◆ **TASK OBJECTIVE**
Repeat exactly, please, the lines that begin at the start of the listing and end at the line holding "The problem is in".

[SUPPLIED INFORMATION Boundary: Start]

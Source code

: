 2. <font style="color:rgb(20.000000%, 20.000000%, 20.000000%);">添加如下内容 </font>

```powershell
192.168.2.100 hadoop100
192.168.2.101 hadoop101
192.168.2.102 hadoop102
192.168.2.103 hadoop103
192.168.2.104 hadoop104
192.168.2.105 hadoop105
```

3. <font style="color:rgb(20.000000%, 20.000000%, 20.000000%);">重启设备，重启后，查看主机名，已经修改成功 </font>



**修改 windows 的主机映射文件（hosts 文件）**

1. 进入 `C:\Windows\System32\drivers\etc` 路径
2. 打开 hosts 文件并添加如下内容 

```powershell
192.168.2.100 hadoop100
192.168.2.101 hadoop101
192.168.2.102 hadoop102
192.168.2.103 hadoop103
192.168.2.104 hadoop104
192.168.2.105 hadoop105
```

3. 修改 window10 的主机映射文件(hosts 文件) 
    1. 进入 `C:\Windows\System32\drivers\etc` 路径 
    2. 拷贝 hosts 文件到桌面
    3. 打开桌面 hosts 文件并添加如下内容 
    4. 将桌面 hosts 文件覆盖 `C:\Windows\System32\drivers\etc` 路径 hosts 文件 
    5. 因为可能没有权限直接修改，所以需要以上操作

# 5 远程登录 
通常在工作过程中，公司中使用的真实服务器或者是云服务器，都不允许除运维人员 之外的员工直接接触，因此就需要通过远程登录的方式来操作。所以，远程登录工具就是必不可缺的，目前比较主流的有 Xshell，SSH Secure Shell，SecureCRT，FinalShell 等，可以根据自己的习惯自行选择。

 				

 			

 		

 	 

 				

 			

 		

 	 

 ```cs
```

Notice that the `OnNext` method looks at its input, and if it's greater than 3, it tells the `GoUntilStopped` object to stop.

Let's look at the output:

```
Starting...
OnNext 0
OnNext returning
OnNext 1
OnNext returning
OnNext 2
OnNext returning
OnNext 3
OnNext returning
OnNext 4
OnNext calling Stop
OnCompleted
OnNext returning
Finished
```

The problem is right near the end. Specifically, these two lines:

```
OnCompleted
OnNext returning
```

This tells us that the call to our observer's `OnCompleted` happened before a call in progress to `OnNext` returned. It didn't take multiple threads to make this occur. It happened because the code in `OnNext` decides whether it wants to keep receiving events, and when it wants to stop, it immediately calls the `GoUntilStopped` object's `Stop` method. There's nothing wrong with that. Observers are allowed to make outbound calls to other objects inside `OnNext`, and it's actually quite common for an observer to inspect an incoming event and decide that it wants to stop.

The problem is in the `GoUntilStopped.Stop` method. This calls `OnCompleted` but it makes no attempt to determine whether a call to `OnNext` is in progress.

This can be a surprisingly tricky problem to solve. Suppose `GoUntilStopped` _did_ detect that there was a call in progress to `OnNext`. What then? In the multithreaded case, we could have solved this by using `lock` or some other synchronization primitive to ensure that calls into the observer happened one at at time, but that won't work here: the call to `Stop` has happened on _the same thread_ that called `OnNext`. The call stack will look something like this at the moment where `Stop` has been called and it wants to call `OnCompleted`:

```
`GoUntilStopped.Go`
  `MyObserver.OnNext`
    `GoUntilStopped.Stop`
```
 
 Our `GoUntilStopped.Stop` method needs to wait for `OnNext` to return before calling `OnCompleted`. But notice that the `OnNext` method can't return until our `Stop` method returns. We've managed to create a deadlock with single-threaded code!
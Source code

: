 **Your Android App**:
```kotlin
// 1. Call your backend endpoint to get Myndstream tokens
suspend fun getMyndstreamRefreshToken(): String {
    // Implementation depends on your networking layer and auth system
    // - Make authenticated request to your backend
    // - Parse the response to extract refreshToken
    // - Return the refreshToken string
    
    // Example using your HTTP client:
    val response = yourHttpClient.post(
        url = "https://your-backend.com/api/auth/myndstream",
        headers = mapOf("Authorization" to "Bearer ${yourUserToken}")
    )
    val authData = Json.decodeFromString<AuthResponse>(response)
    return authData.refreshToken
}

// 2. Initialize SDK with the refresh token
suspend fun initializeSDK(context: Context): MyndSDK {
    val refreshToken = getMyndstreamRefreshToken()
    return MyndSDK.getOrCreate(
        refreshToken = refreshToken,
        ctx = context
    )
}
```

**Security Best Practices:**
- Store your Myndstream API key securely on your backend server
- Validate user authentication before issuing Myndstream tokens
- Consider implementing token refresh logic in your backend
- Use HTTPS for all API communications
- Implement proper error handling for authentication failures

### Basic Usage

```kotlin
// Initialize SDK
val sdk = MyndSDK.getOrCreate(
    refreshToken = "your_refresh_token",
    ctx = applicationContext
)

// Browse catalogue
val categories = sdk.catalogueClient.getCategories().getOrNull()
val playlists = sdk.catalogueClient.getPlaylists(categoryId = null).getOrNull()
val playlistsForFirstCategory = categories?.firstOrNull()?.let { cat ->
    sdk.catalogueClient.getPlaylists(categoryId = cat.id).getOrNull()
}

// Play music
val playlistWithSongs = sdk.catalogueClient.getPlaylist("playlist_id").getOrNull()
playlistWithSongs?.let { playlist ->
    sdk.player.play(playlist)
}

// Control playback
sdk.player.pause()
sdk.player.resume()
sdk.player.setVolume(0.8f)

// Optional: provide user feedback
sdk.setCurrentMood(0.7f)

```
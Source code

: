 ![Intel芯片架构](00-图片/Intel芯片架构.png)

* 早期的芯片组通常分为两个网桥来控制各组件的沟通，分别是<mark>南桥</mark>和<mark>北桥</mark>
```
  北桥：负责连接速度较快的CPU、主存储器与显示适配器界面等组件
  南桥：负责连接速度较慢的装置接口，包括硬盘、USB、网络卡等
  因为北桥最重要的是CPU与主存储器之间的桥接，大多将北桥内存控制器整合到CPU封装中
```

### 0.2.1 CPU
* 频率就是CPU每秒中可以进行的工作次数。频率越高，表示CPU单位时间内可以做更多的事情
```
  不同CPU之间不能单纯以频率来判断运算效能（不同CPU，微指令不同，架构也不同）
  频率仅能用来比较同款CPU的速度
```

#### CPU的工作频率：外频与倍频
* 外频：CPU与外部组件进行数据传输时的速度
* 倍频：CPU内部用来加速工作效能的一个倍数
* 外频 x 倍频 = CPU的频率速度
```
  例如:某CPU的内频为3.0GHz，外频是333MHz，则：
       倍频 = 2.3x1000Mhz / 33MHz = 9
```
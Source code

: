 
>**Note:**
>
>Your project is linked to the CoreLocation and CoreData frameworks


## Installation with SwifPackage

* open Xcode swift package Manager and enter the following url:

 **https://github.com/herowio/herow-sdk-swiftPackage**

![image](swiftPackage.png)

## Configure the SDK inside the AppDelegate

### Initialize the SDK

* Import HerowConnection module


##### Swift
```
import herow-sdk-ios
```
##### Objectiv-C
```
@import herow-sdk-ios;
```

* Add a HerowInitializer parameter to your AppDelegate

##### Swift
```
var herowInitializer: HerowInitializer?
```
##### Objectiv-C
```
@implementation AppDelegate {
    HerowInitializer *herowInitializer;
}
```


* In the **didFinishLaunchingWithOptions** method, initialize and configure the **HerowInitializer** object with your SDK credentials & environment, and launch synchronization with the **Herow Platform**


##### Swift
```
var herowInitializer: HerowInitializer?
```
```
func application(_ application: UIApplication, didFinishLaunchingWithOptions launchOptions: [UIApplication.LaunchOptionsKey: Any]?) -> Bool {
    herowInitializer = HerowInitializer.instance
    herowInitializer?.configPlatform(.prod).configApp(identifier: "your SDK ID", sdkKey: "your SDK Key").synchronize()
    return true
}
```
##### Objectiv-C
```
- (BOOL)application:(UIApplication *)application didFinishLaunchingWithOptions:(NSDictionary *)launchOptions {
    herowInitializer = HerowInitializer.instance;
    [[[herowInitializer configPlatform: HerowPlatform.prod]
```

[SUPPLIED INFORMATION Boundary: End]

◆ **RESPONSE BELOW**
Source code

: 2. <font style="color:rgb(20.000000%, 20.000000%, 20.000000%);">添加如下内容 </font>

```powershell
192.168.2.100 hadoop100
192.168.2.101 hadoop101
192.168.2.102 hadoop102
192.168.2.103 hadoop103
192.168.2.104 hadoop104
192.168.2.105 hadoop105
```

3. <font style="color:rgb(20.000000%, 20.000000%, 20.000000%);">重启设备，重启后，查看主机名，已经修改成功 </font>



**修改 windows 的主机映射文件（hosts 文件）**

1. 进入 `C:\Windows\System32\drivers\etc` 路径
2. 打开 hosts 文件并添加如下内容 

```powershell
192.168.2.100 hadoop100
192.168.2.101 hadoop101
192.168.2.102 hadoop102
192.168.2.103 hadoop103
192.168.2.104 hadoop104
192.168.2.105 hadoop105
```

3. 修改 window10 的主机映射文件(hosts 文件) 
    1. 进入 `C:\Windows\System32\drivers\etc` 路径 
    2. 拷贝 hosts 文件到桌面
    3. 打开桌面 hosts 文件并添加如下内容 
    4. 将桌面 hosts 文件覆盖 `C:\Windows\System32\drivers\etc` 路径 hosts 文件 
    5. 因为可能没有权限直接修改，所以需要以上操作

# 5 远程登录 
通常在工作过程中，公司中使用的真实服务器或者是云服务器，都不允许除运维人员 之外的员工直接接触，因此就需要通过远程登录的方式来操作。所以，远程登录工具就是必不可缺的，目前比较主流的有 Xshell，SSH Secure Shell，SecureCRT，FinalShell 等，可以根据自己的习惯自行选择。

 				

 			

 		

 	 

 				

 			

 		

 	 

 ```cs
```

Notice that the `OnNext` method looks at its input, and if it's greater than 3, it tells the `GoUntilStopped` object to stop.

Let's look at the output:

```
Starting...
OnNext 0
OnNext returning
OnNext 1
OnNext returning
OnNext 2
OnNext returning
OnNext 3
OnNext returning
OnNext 4
OnNext calling Stop
OnCompleted
OnNext returning
Finished
```

The problem is right near the end. Specifically, these two lines:

```
OnCompleted
OnNext returning
```

This tells us that the call to our observer's `OnCompleted` happened before a call in progress to `OnNext` returned. It didn't take multiple threads to make this occur. It happened because the code in `OnNext` decides whether it wants to keep receiving events, and when it wants to stop, it immediately calls the `GoUntilStopped` object's `Stop` method. There's nothing wrong with that. Observers are allowed to make outbound calls to other objects inside `OnNext`, and it's actually quite common for an observer to inspect an incoming event and decide that it wants to stop.

The problem is in the `GoUntilStopped.Stop` method. This calls `OnCompleted` but it makes no attempt to determine whether a call to `OnNext` is in progress.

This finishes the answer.